There seems to be greater acceptance that non-trade concerns can receive support so long as such support is not trade-distorting. And it may be that the EU will limit its demands.

The EU's financial support for rural development could meet such criteria. But quite how much importance the rural development programme should attach to animal welfare is a matter of some debate. The current rural development programmes, for the period 2000-06, include no specific animal welfare projects, because animal welfare was not such a high priority when the programmes were being developed.
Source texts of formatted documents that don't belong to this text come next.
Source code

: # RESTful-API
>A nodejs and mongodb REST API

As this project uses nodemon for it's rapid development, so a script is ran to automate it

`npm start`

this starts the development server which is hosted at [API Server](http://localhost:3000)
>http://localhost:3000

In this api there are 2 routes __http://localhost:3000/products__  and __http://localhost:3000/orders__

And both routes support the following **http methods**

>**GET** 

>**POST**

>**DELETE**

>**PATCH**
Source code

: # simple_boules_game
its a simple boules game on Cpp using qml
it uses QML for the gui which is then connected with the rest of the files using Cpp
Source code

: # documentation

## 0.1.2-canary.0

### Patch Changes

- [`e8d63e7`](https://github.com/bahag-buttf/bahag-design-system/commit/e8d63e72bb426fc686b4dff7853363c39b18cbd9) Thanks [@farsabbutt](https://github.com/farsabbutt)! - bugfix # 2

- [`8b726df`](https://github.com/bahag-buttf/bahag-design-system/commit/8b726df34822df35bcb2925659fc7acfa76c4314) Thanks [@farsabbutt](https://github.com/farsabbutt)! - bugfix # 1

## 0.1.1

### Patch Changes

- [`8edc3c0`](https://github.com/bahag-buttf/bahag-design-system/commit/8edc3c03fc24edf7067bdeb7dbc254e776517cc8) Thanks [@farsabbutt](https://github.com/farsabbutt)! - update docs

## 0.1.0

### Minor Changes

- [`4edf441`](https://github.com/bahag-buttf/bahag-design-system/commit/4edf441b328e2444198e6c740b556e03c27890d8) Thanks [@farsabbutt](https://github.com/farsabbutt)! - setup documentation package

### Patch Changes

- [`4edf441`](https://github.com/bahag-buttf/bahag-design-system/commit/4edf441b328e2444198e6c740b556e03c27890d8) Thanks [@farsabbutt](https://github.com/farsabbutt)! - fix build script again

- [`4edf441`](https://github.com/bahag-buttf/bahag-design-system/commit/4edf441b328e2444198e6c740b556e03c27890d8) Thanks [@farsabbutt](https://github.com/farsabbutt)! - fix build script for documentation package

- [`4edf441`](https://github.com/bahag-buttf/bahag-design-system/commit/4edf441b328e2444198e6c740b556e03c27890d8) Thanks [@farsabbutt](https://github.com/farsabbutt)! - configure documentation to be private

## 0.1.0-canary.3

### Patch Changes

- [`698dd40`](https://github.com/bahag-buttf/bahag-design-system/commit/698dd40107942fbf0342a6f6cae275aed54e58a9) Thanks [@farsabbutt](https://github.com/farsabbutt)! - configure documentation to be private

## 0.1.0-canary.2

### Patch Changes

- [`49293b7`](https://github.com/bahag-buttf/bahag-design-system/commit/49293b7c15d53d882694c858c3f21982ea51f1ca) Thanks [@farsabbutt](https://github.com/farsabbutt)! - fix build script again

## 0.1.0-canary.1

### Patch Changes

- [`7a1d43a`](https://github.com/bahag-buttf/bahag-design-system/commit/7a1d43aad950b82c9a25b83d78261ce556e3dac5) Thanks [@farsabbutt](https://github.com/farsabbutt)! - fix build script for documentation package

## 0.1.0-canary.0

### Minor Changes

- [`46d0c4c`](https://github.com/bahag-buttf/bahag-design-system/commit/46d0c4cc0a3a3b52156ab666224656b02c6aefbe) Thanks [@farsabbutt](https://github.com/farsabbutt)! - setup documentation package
Two countries, the UK and Ireland, are currently putting forward suggestions to use left-over, unallocated funds for animal welfare purposes.

The Commission has suggested that for the next generation of rural development programmes, from 2007-13, a quarter should be reserved for environment and land management purposes and some of that would have to be spent on animal welfare programmes.

Farm ministers will be discussing these suggestions on Monday (28 February). The suggestion that animal welfare measures should be compulsory is supported by the UK and Nordic states but has met with resistance from some other countries.

That is an indication of differences of opinion within and between the EU states as to what importance to attach to animal welfare and how much money to put behind it.

The EU is still searching for ways to promote animal welfare while not penalising its farmers and producers.

Article suggests that it is in the area of trade policy that the EU's aspirations to improve animal welfare collide most dramatically with the realities of commerce in a global marketplace. It says that the importance that the EU attaches, or professes to attach, to animal welfare is not reciprocated the world over.